Once the cache is full, new data will trigger cache eviction, which removes old or less-used items.
Common eviction policies include:
- Least Recently Used (LRU): Removes items not accessed recently.
- Least Frequently Used (LFU): Removes items accessed the least.
- First In First Out (FIFO): Removes the oldest cached items.

Example:
Use LRU policy for frequently changing content like product recommendations to prioritize the most accessed data.

This is Overview Cache, We will discuss in detail Cache in the next blog.

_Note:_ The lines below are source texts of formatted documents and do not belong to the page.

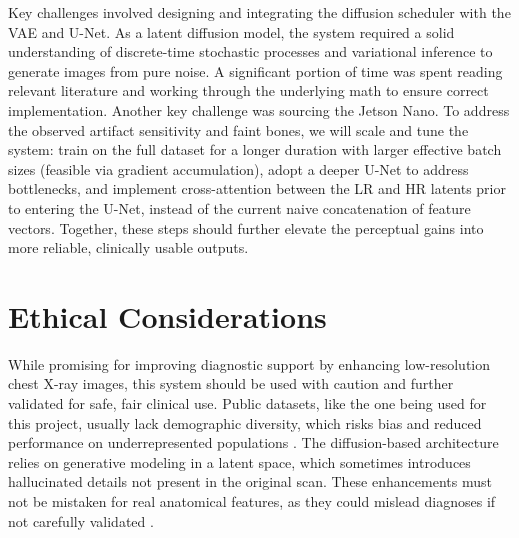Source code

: \documentclass{article} %
\begin{document}
Key challenges involved designing and integrating the diffusion scheduler with the VAE and U-Net. As a latent diffusion model, the system required a solid understanding of discrete-time stochastic processes and variational inference to generate images from pure noise. A significant portion of time was spent reading relevant literature and working through the underlying math to ensure correct implementation. Another key challenge was sourcing the Jetson Nano. To address the observed artifact sensitivity and faint bones, we will scale and tune the system: train on the full dataset for a longer duration with larger effective batch sizes (feasible via gradient accumulation), adopt a deeper U-Net to address bottlenecks, and implement cross-attention between the LR and HR latents prior to entering the U-Net, instead of the current naive concatenation of feature vectors. Together, these steps should further elevate the perceptual gains into more reliable, clinically usable outputs.

\section{Ethical Considerations}

While promising for improving diagnostic support by enhancing low-resolution chest X-ray images, this system should be used with caution and further validated for safe, fair clinical use.
Public datasets, like the one being used for this project, usually lack demographic diversity, which risks bias and reduced performance on underrepresented populations \citep{Galanty2024BEAMRAD}. The diffusion-based architecture relies on generative modeling in a latent space, which sometimes introduces hallucinated details not present in the original scan. These enhancements must not be mistaken for real anatomical features, as they could mislead diagnoses if not carefully validated \citep{Shin2024SuperResolution}.

\clearpage

\label{last_page}



\end{document}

Content delivery network (CDN)

A Content Delivery Network (CDN) is a system of geographically distributed servers designed to deliver static content quickly to users. Static content includes images, videos, CSS, JavaScript, etc.

Benefits of Using a CDN

Improved Performance: Reduces load times by serving static content from servers near the user.
Reduced Server Load: Offloads static content requests from the main web server, freeing resources for dynamic content.
High Availability: If one CDN server fails, another nearby server can serve the content without interruption.

Here’s a step-by-step workflow of how a CDN serves static content efficiently

Step 1: User Request

User A requests image.png using a URL provided by the CDN.
Example URLs for Amazon and Akamai CDNs:
- https://example.cloudfront.net/logo.jpg
- https://example.com/img/logo.jpg

Step 2: Cache Miss

If the CDN server does not have the image cached, it forwards the request to the origin (e.g., a web server or storage, such as Amazon S3).

Step 3: Origin Response

The origin server returns image.png to the CDN, along with an HTTP header specifying the Time-to-Live (TTL)—the duration the image should remain cached.

Step 4: Cache Storage

The CDN stores the image in its cache and sends it to User A.
The image will remain cached until the TTL expires.

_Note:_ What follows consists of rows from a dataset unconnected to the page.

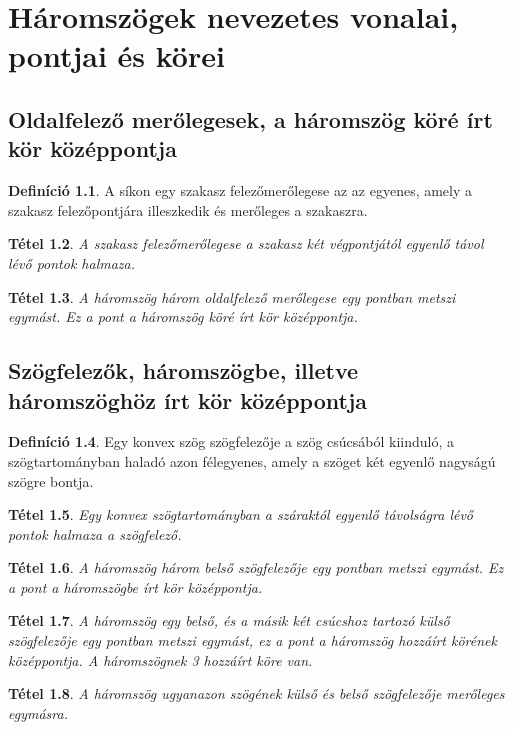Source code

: \documentclass[twoside,12pt]{report}
\newtheorem{theorem}{Tétel}[section]
\theoremstyle{definition}
\newtheorem{definition}[theorem]{Definíció}
\begin{document}
\chapter{Háromszögek nevezetes vonalai, pontjai és körei}
\section{Oldalfelező merőlegesek, a háromszög köré írt kör középpontja}
	\begin{definition}
		A síkon egy szakasz felezőmerőlegese az az egyenes, amely a szakasz felezőpontjára
		illeszkedik és merőleges a szakaszra.
	\end{definition}
	\begin{theorem}
		A szakasz felezőmerőlegese a szakasz két végpontjától egyenlő távol lévő pontok halmaza.
	\end{theorem}
	\begin{theorem}
		A háromszög három oldalfelező merőlegese egy pontban metszi egymást. Ez a pont a háromszög
		köré írt kör középpontja.
	\end{theorem}
\section{Szögfelezők, háromszögbe, illetve háromszöghöz írt kör középpontja}
	\begin{definition}
		Egy konvex szög szögfelezője a szög csúcsából kiinduló, a szögtartományban haladó
		azon félegyenes, amely a szöget két egyenlő nagyságú szögre bontja.
	\end{definition}
	\begin{theorem}
		Egy konvex szögtartományban a száraktól egyenlő távolságra lévő pontok halmaza a szögfelező.
	\end{theorem}
	\begin{theorem}
		A háromszög három belső szögfelezője egy pontban metszi egymást. Ez a pont a háromszögbe
		írt kör középpontja.
	\end{theorem}
	\begin{theorem}
		A háromszög egy belső, és a másik két csúcshoz tartozó külső szögfelezője egy pontban
		metszi egymást, ez a pont a háromszög hozzáírt körének középpontja. A háromszögnek 3
		hozzáírt köre van.
	\end{theorem}
	\begin{theorem}
		A háromszög ugyanazon szögének külső és belső szögfelezője merőleges egymásra.
	\end{theorem}
\end{document}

Step 5: Subsequent Requests

User B sends a request for the same image (image.png).

Step 6: Cache Hit

If the TTL has not expired, the CDN serves the cached image directly to User B without contacting the origin server.
This results in faster response times and reduced load on the origin.

Considerations for Using a CDN Effectively

When implementing a CDN, it’s crucial to evaluate these factors to ensure optimal performance and cost-efficiency.

1. Cost Management

CDNs are provided by third parties and charge for data transfers (in and out).
Tip: Avoid caching infrequently accessed assets since this can lead to unnecessary expenses without performance gains.

Example: Move rarely accessed assets, like outdated files or archived images, out of the CDN.

2. Cache Expiry Settings

Setting an appropriate cache expiry time is key, especially for time-sensitive content.
Challenges:
- If the expiry is too long, users may receive stale content.
- If the expiry is too short, the CDN will frequently reload the content from the origin, increasing costs and load.

Example: Cache static assets (e.g., images) for several days, while more dynamic content (e.g., API responses) might require a shorter cache time.

3. CDN Fallback

Consider how your application will handle a CDN outage.
Clients should detect the issue and fall back to requesting resources from the origin server.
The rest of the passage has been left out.